/twitterscraper

Scrape Twitter for Tweets

Primary LanguagePythonMIT LicenseMIT

Visit the Website

Don't know that much about programming? Or you don't have enough time? Then visit the Web Version

You can just input your keywords, and dont have to worry about the programming part.

Besides the information which can be retrieved via the free twitterscraper tool, the website also retrieves user information.

Synopsis

A simple script to scrape for Tweets using the Python package requests to retrieve the content and Beautifullsoup4 to parse the retrieved content.

1. Motivation

Twitter has provided REST API's which can be used by developers to access and read Twitter data. They have also provided a Streaming API which can be used to access Twitter Data in real-time.

Most of the software written to access Twitter data provide a library which functions as a wrapper around Twitters Search and Streaming API's and therefore are limited by the limitations of the API's.

With Twitter's Search API you can only sent 180 Requests every 15 minutes. With a maximum number of 100 tweets per Request this means you can mine for 4 x 180 x 100 = 72.000 tweets per hour. By using TwitterScraper you are not limited by this number but by your internet speed/bandwith and the number of instances of TwitterScraper you are willing to start.

One of the bigger disadvantages of the Search API is that you can only access Tweets written in the past 7 days. This is a major bottleneck for anyone looking for older past data to make a model from. With TwitterScraper there is no such limitation.

Per Tweet it scrapes the following information: + Username and Full Name + Tweet-id + Tweet-url + Tweet text + Tweet html + Tweet timestamp + No. of likes + No. of replies + No. of retweets

2. Installation and Usage

To install twitterscraper:

(sudo) pip install twitterscraper

or you can clone the repository and in the folder containing setup.py

python setup.py install

2.2 The CLI

You can use the command line application to get your tweets stored to JSON right away. Twitterscraper takes several arguments:

  • -h or --help Print out the help message and exits.
  • -l or --limit TwitterScraper stops scraping when at least the number of tweets indicated with --limit is scraped.

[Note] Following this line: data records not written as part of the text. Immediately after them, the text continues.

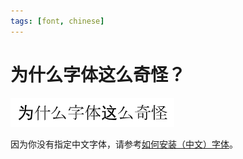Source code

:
 ```yaml
---
tags: [font, chinese]
---
```

# 为什么字体这么奇怪？

![](../images/20240715132539.png)

因为你没有指定中文字体，请参考[如何安装（中文）字体](./install-fonts.md)。
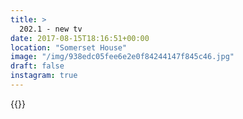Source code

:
 ```yaml
---
title: >
  202.1 - new tv
date: 2017-08-15T18:16:51+00:00
location: "Somerset House"
image: "/img/938edc05fee6e2e0f84244147f845c46.jpg"
draft: false
instagram: true
---
```


{{<photo src="/img/938edc05fee6e2e0f84244147f845c46.jpg">}}
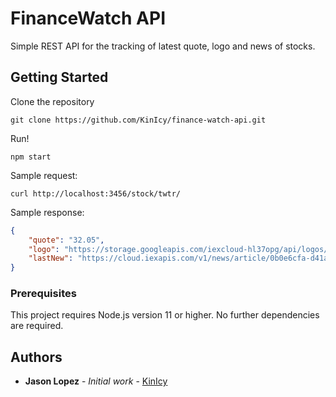 # FinanceWatch API

Simple REST API for the tracking of latest quote, logo and news of stocks.

## Getting Started

Clone the repository

```
git clone https://github.com/KinIcy/finance-watch-api.git
```

Run!

```
npm start
```

Sample request:

```
curl http://localhost:3456/stock/twtr/
```

Sample response:

```JSON
{
    "quote": "32.05",
    "logo": "https://storage.googleapis.com/iexcloud-hl37opg/api/logos/TWTR.png",
    "lastNew": "https://cloud.iexapis.com/v1/news/article/0b0e6cfa-d41a-42f7-a613-88ae4c9f841b"
}
```

### Prerequisites

This project requires Node.js version 11 or higher. No further dependencies are required.

## Authors

* **Jason Lopez** - *Initial work* - [KinIcy](https://github.com/KinIcy)
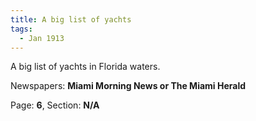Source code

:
 ```yaml
---  
title: A big list of yachts  
tags:  
  - Jan 1913  
---  
```

  
A big list of yachts in Florida waters.  
  
Newspapers: **Miami Morning News or The Miami Herald**  
  
Page: **6**, Section: **N/A** 
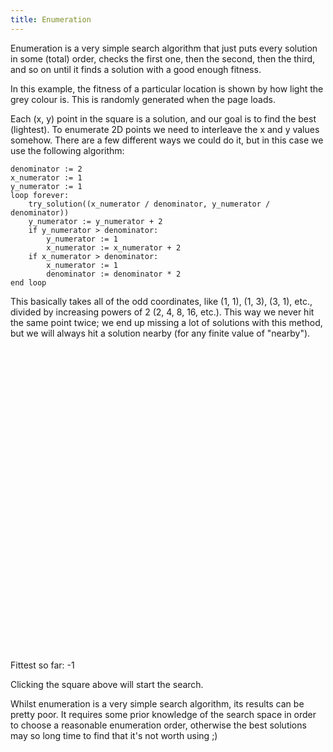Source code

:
 ```yaml
---
title: Enumeration
---
```

Enumeration is a very simple search algorithm that just puts every solution in some (total) order, checks the first one, then the second, then the third, and so on until it finds a solution with a good enough fitness.

In this example, the fitness of a particular location is shown by how light the grey colour is. This is randomly generated when the page loads.

Each (x, y) point in the square is a solution, and our goal is to find the best (lightest). To enumerate 2D points we need to interleave the x and y values somehow. There are a few different ways we could do it, but in this case we use the following algorithm:

```
denominator := 2
x_numerator := 1
y_numerator := 1
loop forever:
    try_solution((x_numerator / denominator, y_numerator / denominator))
    y_numerator := y_numerator + 2
    if y_numerator > denominator:
        y_numerator := 1
        x_numerator := x_numerator + 2
    if x_numerator > denominator:
        x_numerator := 1
        denominator := denominator * 2
end loop
```

This basically takes all of the odd coordinates, like (1, 1), (1, 3), (3, 1), etc., divided by increasing powers of 2 (2, 4, 8, 16, etc.). This way we never hit the same point twice; we end up missing a lot of solutions with this method, but we will always hit a solution nearby (for any finite value of "nearby").

<div id="enum_playfield" style="width: 500px; height: 500px;"></div>
<span>Fittest so far: <a id="enum_fitness_display">-1</a></span>

<script src="/js/jquery.js"></script>
<script src="/js/jquery_svg.js"></script>
<script src="/js/underscore.js"></script>
<script src="/js/optimisation/enum.js"></script>

Clicking the square above will start the search.

Whilst enumeration is a very simple search algorithm, its results can be pretty poor. It requires some prior knowledge of the search space in order to choose a reasonable enumeration order, otherwise the best solutions may so long time to find that it's not worth using ;)
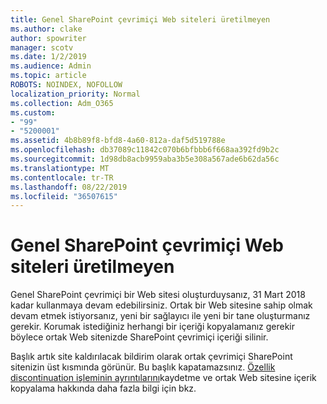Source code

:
 ```yaml
---
title: Genel SharePoint çevrimiçi Web siteleri üretilmeyen
ms.author: clake
author: spowriter
manager: scotv
ms.date: 1/2/2019
ms.audience: Admin
ms.topic: article
ROBOTS: NOINDEX, NOFOLLOW
localization_priority: Normal
ms.collection: Adm_O365
ms.custom:
- "99"
- "5200001"
ms.assetid: 4b8b89f8-bfd8-4a60-812a-daf5d519788e
ms.openlocfilehash: db37089c11842c070b6bfbbb6f668aa392fd9b2c
ms.sourcegitcommit: 1d98db8acb9959aba3b5e308a567ade6b62da56c
ms.translationtype: MT
ms.contentlocale: tr-TR
ms.lasthandoff: 08/22/2019
ms.locfileid: "36507615"
---
```

# <a name="sharepoint-online-public-websites-are-being-discontinued"></a>Genel SharePoint çevrimiçi Web siteleri üretilmeyen

Genel SharePoint çevrimiçi bir Web sitesi oluşturduysanız, 31 Mart 2018 kadar kullanmaya devam edebilirsiniz. Ortak bir Web sitesine sahip olmak devam etmek istiyorsanız, yeni bir sağlayıcı ile yeni bir tane oluşturmanız gerekir. Korumak istediğiniz herhangi bir içeriği kopyalamanız gerekir böylece ortak Web sitenizde SharePoint çevrimiçi içeriği silinir.
  
Başlık artık site kaldırılacak bildirim olarak ortak çevrimiçi SharePoint sitenizin üst kısmında görünür. Bu başlık kapatamazsınız. [Özellik discontinuation işleminin ayrıntılarını](https://go.microsoft.com/fwlink/?linkid=866980)kaydetme ve ortak Web sitesine içerik kopyalama hakkında daha fazla bilgi için bkz.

Since tweets are retrieved in batches of 20, this will always be a multiple of 20. Omit the limit to retrieve all tweets. You can at any time abort the scraping by pressing Ctrl+C, the scraped tweets will be stored safely in your JSON file.
  • --lang Retrieves tweets written in a specific language. Currently 30+ languages are supported. For a full list of the languages print out the help message.
  • -bd or --begindate Set the date from which TwitterScraper should start scraping for your query. Format is YYYY-MM-DD. The default value is set to 2006-03-21. This does not work in combination with --user.
  • -ed or --enddate Set the enddate which TwitterScraper should use to stop scraping for your query. Format is YYYY-MM-DD. The default value is set to today. This does not work in combination with --user.
  • -u or --user Scrapes the tweets from that users profile page. This also includes all retweets by that user. See examples below.
  • -p or --poolsize Set the number of parallel processes TwitterScraper should initiate while scraping for your query. Default value is set to 20. Depending on the computational power you have, you can increase this number. It is advised to keep this number below the number of days you are scraping. For example, if you are scraping from 2017-01-10 to 2017-01-20, you can set this number to a maximum of 10. If you are scraping from 2016-01-01 to 2016-12-31, you can increase this number to a maximum of 150, if you have the computational resources. Does not work in combination with --user.
  • -o or --output Gives the name of the output file. If no output filename is given, the default filename 'tweets.json' or 'tweets.csv' will be used.
  • -c or --csv Write the result to a CSV file instead of a JSON file.
  • -d or --dump: With this argument, the scraped tweets will be printed to the screen instead of an outputfile. If you are using this argument, the --output argument doe not need to be used.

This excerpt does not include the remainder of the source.